** Task to complete **
Restating every entry exactly is the whole task.

════════

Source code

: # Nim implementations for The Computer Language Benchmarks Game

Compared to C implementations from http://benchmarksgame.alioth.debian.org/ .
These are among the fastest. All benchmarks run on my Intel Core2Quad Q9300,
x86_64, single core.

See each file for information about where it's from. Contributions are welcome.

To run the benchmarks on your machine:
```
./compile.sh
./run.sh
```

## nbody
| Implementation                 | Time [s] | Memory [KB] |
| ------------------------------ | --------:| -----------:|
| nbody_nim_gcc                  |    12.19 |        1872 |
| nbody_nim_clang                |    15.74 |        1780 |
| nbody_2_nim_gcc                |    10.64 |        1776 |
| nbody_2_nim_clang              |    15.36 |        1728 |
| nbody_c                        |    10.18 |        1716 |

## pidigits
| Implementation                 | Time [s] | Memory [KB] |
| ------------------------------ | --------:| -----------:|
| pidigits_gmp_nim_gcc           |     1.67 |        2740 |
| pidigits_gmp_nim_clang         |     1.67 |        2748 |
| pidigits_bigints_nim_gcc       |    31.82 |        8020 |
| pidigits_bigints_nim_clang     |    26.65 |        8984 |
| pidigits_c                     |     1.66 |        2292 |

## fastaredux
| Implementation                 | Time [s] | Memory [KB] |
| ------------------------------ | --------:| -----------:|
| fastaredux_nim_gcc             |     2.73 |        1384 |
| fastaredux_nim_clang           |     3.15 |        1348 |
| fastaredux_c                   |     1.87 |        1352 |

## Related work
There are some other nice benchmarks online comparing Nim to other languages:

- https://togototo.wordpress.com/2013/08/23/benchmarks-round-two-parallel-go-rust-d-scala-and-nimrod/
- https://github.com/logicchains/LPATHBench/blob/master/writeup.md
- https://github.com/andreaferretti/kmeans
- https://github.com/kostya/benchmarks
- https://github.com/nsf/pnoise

════════

** Result **
Source code

: # Nim implementations for The Computer Language Benchmarks Game

Compared to C implementations from http://benchmarksgame.alioth.debian.org/ .
These are among the fastest. All benchmarks run on my Intel Core2Quad Q9300,
x86_64, single core.

See each file for information about where it's from. Contributions are welcome.

To run the benchmarks on your machine:
```
./compile.sh
./run.sh
```

## nbody
| Implementation                 | Time [s] | Memory [KB] |
| ------------------------------ | --------:| -----------:|
| nbody_nim_gcc                  |    12.19 |        1872 |
| nbody_nim_clang                |    15.74 |        1780 |
| nbody_2_nim_gcc                |    10.64 |        1776 |
| nbody_2_nim_clang              |    15.36 |        1728 |
| nbody_c                        |    10.18 |        1716 |

## pidigits
| Implementation                 | Time [s] | Memory [KB] |
| ------------------------------ | --------:| -----------:|
| pidigits_gmp_nim_gcc           |     1.67 |        2740 |
| pidigits_gmp_nim_clang         |     1.67 |        2748 |
| pidigits_bigints_nim_gcc       |    31.82 |        8020 |
| pidigits_bigints_nim_clang     |    26.65 |        8984 |
| pidigits_c                     |     1.66 |        2292 |

## fastaredux
| Implementation                 | Time [s] | Memory [KB] |
| ------------------------------ | --------:| -----------:|
| fastaredux_nim_gcc             |     2.73 |        1384 |
| fastaredux_nim_clang           |     3.15 |        1348 |
| fastaredux_c                   |     1.87 |        1352 |

## Related work
There are some other nice benchmarks online comparing Nim to other languages:

- https://togototo.wordpress.com/2013/08/23/benchmarks-round-two-parallel-go-rust-d-scala-and-nimrod/
- https://github.com/logicchains/LPATHBench/blob/master/writeup.md
- https://github.com/andreaferretti/kmeans
- https://github.com/kostya/benchmarks
- https://github.com/nsf/pnoise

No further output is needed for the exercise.